I bought an Octatrack MK1 last week. I’m still very green with it. Slowly working through Merlin’s pdf to get to grips with the basics. I’m trying to figure how I’d record and manipulate CV from my eurocrack.
Basically, I want to record the triggers from a bouncing ball patch, then time-stretch them so they’re quantised with my clock.
I’ve read a few posts on recording, but couldn’t find anything about recording control voltages. It would be a really powerful tool to be able to take a very organic, off-grid sequence and manipulate it so it fits rhythmically.

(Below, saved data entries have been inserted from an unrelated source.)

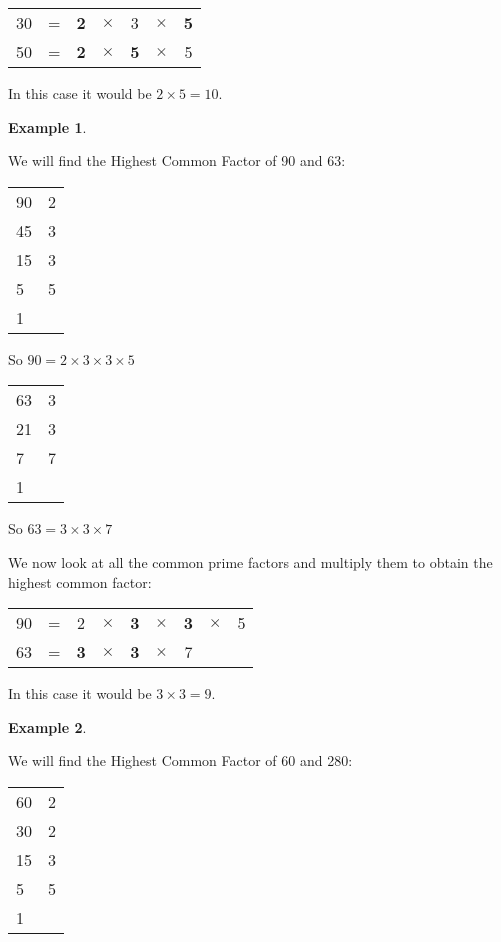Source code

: \documentclass[11pt, oneside]{article}
\theoremstyle{definition}
\newtheorem{exmp}{Example}[section]
\begin{document}
\begin{tabular}{c c c c c c c}
30 & = & {\bf2} & $\times $ & 3 & $\times$  & {\bf5}  \\
50 & = & {\bf2} & $\times $ & {\bf5} & $\times$  & 5 
\end{tabular}

In this case it would be $2\times 5 = 10$.

\begin{exmp} \end{exmp}
We will find the Highest Common Factor of 90 and 63:

\begin{tabular}{ p{0.5cm} | p{1.5cm}}
90 & 2  \\
45 & 3  \\
15 & 3  \\
5 & 5  \\
1 &  
\end{tabular}

So $90 = 2 \times 3 \times 3 \times 5$

\bigbreak

\begin{tabular}{ p{0.5cm} | p{1.5cm}}
63 & 3  \\
21 & 3  \\
7 & 7  \\
1 & 
\end{tabular}

So $63 = 3 \times 3 \times 7$

We now look at all the common prime factors and multiply them to obtain the highest common factor:

\begin{tabular}{c c c c c c c c c}
90 & = & 2 & $\times $ & {\bf3} & $\times$  & {\bf3} & $\times$ & 5  \\
63 & = & {\bf3} & $\times $ & {\bf3} & $\times$  & 7 & &
\end{tabular}

In this case it would be $3\times 3 = 9$.


\begin{exmp} \end{exmp}
We will find the Highest Common Factor of 60 and 280:

\begin{tabular}{ p{0.5cm} | p{1.5cm}}
60 & 2  \\
30 & 2  \\
15 & 3  \\
5 & 5  \\
1 &  
\end{tabular}
\end{document}
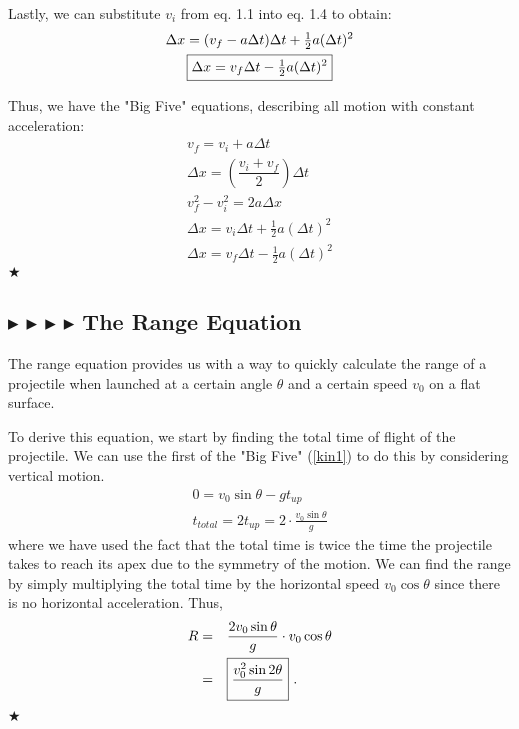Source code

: \noindent Lastly, we can substitute $v_i$ from eq. 1.1 into eq. 1.4 to obtain:
\begin{gather}
\Delta x = (v_f-a\Delta t)\Delta t + \tfrac12 a(\Delta t)^2  \nonumber \\
\boxed{\Delta x = v_f\Delta t - \tfrac12 a(\Delta t)^2}
\end{gather}

\noindent Thus, we have the "Big Five" equations, describing all motion with constant acceleration:
\begin{gather}
v_f = v_i + a\Delta t \label{kin1}\\
\Delta x = \left( \dfrac{v_i + v_f}{2}\right) \Delta t \label{kin2} \\
v_f^2 - v_i^2 = 2a\Delta x \label{kin3} \\
\Delta x = v_i\Delta t + \tfrac12 a (\Delta t)^2 \label{kin4} \\
\Delta x = v_f\Delta t - \tfrac12 a(\Delta t)^2 \label{kin5}
\end{gather}
$\bigstar$


\subsection{\color{OrangeRed} $\blacktriangleright$ \color{PineGreen} $\blacktriangleright$ \color{Goldenrod} $\blacktriangleright$ \color{Orchid} $\blacktriangleright$ \color{black} The Range Equation}

\noindent The range equation provides us with a way to quickly calculate the range of a projectile when launched at a certain angle $\theta$ and a certain speed $v_0$ on a flat surface.

\noindent To derive this equation, we start by finding the total time of flight of the projectile. We can use the first of the "Big Five" (\ref{kin1}) to do this by considering vertical motion.
\begin{gather}
0 = v_0 \sin \theta - gt_{up} \\
t_{total} = 2t_{up} = 2\cdot \frac{v_0 \sin{\theta}}{g}
\end{gather}
\noindent where we have used the fact that the total time is twice the time the projectile takes to reach its apex due to the symmetry of the motion. We can find the range by simply multiplying the total time by the horizontal speed $v_0 \cos \theta$ since there is no horizontal acceleration. Thus,
\begin{align}
    R =&\quad \frac{2v_0 \sin{\theta}}{g} \cdot v_0 \cos \theta \nonumber \\
    =&\quad \boxed{\frac{v_0^2 \sin{2\theta}}{g}} \text{ .}
\end{align}
$\bigstar$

Hmmm interesting question. You could record it as audio and then slice and quantise that way - then send back out as quantised triggers to your rack.

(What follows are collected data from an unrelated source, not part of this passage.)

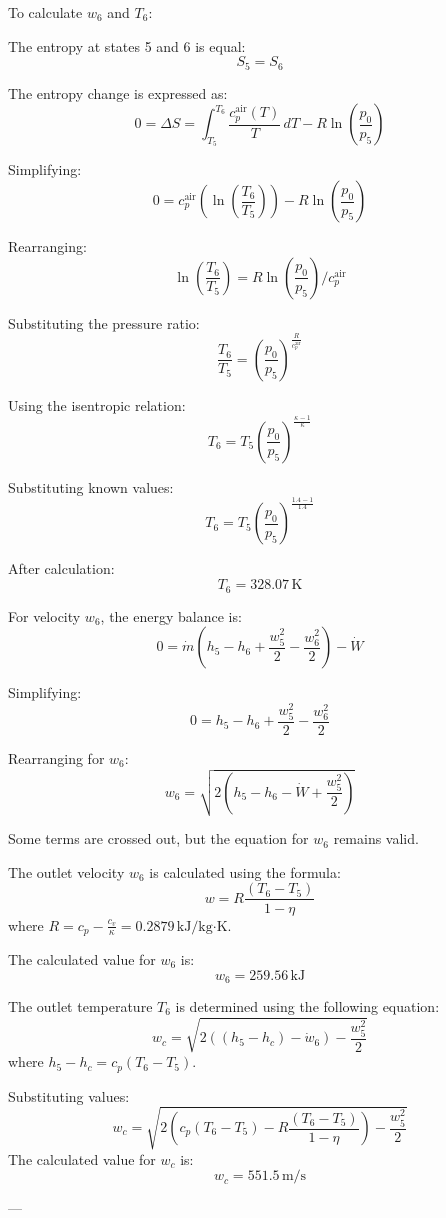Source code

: To calculate \( w_6 \) and \( T_6 \):  

The entropy at states 5 and 6 is equal:  
\[
S_5 = S_6
\]

The entropy change is expressed as:  
\[
0 = \Delta S = \int_{T_5}^{T_6} \frac{c_p^{\text{air}}(T)}{T} \, dT - R \ln \left( \frac{p_0}{p_5} \right)
\]

Simplifying:  
\[
0 = c_p^{\text{air}} \left( \ln \left( \frac{T_6}{T_5} \right) \right) - R \ln \left( \frac{p_0}{p_5} \right)
\]

Rearranging:  
\[
\ln \left( \frac{T_6}{T_5} \right) = R \ln \left( \frac{p_0}{p_5} \right) / c_p^{\text{air}}
\]

Substituting the pressure ratio:  
\[
\frac{T_6}{T_5} = \left( \frac{p_0}{p_5} \right)^{\frac{R}{c_p^{\text{air}}}}
\]

Using the isentropic relation:  
\[
T_6 = T_5 \left( \frac{p_0}{p_5} \right)^{\frac{\kappa - 1}{\kappa}}
\]

Substituting known values:  
\[
T_6 = T_5 \left( \frac{p_0}{p_5} \right)^{\frac{1.4 - 1}{1.4}}
\]

After calculation:  
\[
T_6 = 328.07 \, \text{K}
\]

For velocity \( w_6 \), the energy balance is:  
\[
0 = \dot{m} \left( h_5 - h_6 + \frac{w_5^2}{2} - \frac{w_6^2}{2} \right) - \dot{W}
\]

Simplifying:  
\[
0 = h_5 - h_6 + \frac{w_5^2}{2} - \frac{w_6^2}{2}
\]

Rearranging for \( w_6 \):  
\[
w_6 = \sqrt{2 \left( h_5 - h_6 - \dot{W} + \frac{w_5^2}{2} \right)}
\]  

Some terms are crossed out, but the equation for \( w_6 \) remains valid.

The outlet velocity \( w_6 \) is calculated using the formula:  
\[
w = R \frac{(T_6 - T_5)}{1 - \eta}
\]  
where \( R = c_p - \frac{c_v}{\kappa} = 0.2879 \, \text{kJ/kg·K} \).  

The calculated value for \( w_6 \) is:  
\[
w_6 = 259.56 \, \text{kJ}
\]  

The outlet temperature \( T_6 \) is determined using the following equation:  
\[
w_c = \sqrt{2 \left( (h_5 - h_c) - \dot{w}_6 \right) - \frac{w_5^2}{2}}
\]  
where \( h_5 - h_c = c_p (T_6 - T_5) \).  

Substituting values:  
\[
w_c = \sqrt{2 \left( c_p (T_6 - T_5) - R \frac{(T_6 - T_5)}{1 - \eta} \right) - \frac{w_5^2}{2}}
\]  
The calculated value for \( w_c \) is:  
\[
w_c = 551.5 \, \text{m/s}
\]  

---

I’ve used a modular pulse to clock Eurorack sequencers out of the OT outputs so it can be loud enough (at least for +5v sequencers may struggle with sequencers requiring a louder signal)
Should work in theory, but not done it myself. But I have used a modular pulse taken from a Make Noise René as a sample to then send back out so should work fine.

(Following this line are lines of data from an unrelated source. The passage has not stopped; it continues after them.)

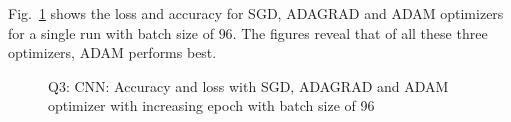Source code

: Fig.~\ref{fig:q3_loss_acc_96} shows the loss and accuracy for SGD, ADAGRAD and ADAM optimizers for a single run with batch size of $96$. The figures reveal that of all these three optimizers, ADAM performs best.
\begin{figure}[!h]
	\centering
	\hspace{0.5cm}
	\hspace{0.5cm}
	\caption{Q3: CNN: Accuracy and loss with SGD, ADAGRAD and ADAM optimizer with increasing epoch with batch size of 96}
	\label{fig:q3_loss_acc_96}
\end{figure}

As your first project it’s fairly straightforward, but it is the OT so not always immediately intuitive necessarily.
But record audio, which has QREC set correctly so it records at the tempo you are working at and at the start of the bar.
The ‘complex’ part is that you will slice and then have to remap the slices to match the rhythm of the bouncing ball audio before then quantising them afterwards. It’s quite a usual use of slices and a bit awkward.
But the way I’d do is record it - assign the recording to two tracks - one which plays the raw audio, and then another which you slice and match the timing of the raw audio then once close enough; mute the raw audio and tighten up the timing of the sliced version to a metronome
I only skimmed the cuckoo video but it looks like he’s doing audio rate modulation which is cool. But to do slower cv rate recording you would need to have dc coupled inputs which I don’t think the OT has. Otherwise a basic technique for CV to audio and back is a sine oscillator into a VCA getting controlled by the CV you want to record. Record that signal into the OT. Feed the output into an envelope follower to reconstruct the control voltage.
I’m going to dive into this once I’ve got the kids to bed.
It’s my first delve into the OT so I’ll probably be back with confused/whiny/frustrated questions.
I’ve been trying to get the bouncing ball to fit the grid whilst keeping its organic exponential curves for some time. I think Second Woman use this a lot.
So I’m halfway to getting it to work. Sampled the CV as audio and used it to trigger an LPG. It works, but it’s far from perfect. Had to up the sample rate. I think I need to play around a bit more with the input gain. The signal is a dirty version of original and has some strange zero crossings that don’t match my scope. In fact it looks very different after going through the DAC. The initial trigger seems quiet compared to the fast repetitive triggers at the end on the sample.
Slicing the CV and fitting it to the grid is getting close to the results i wanted. I can see being able to manipulate chaotic CV this way will be very fruitful.
I’m going to try @dragonaut suggestion of modulating a sine wave and then reconstructing with an envelope follower next.
Really nice first project to cut my teeth on the OT.
Maybe the faster ones at the end are closer to low audio rate so they’re passing through while the slower ones at the beginning are too slow to make it through the dc filtering cleanly.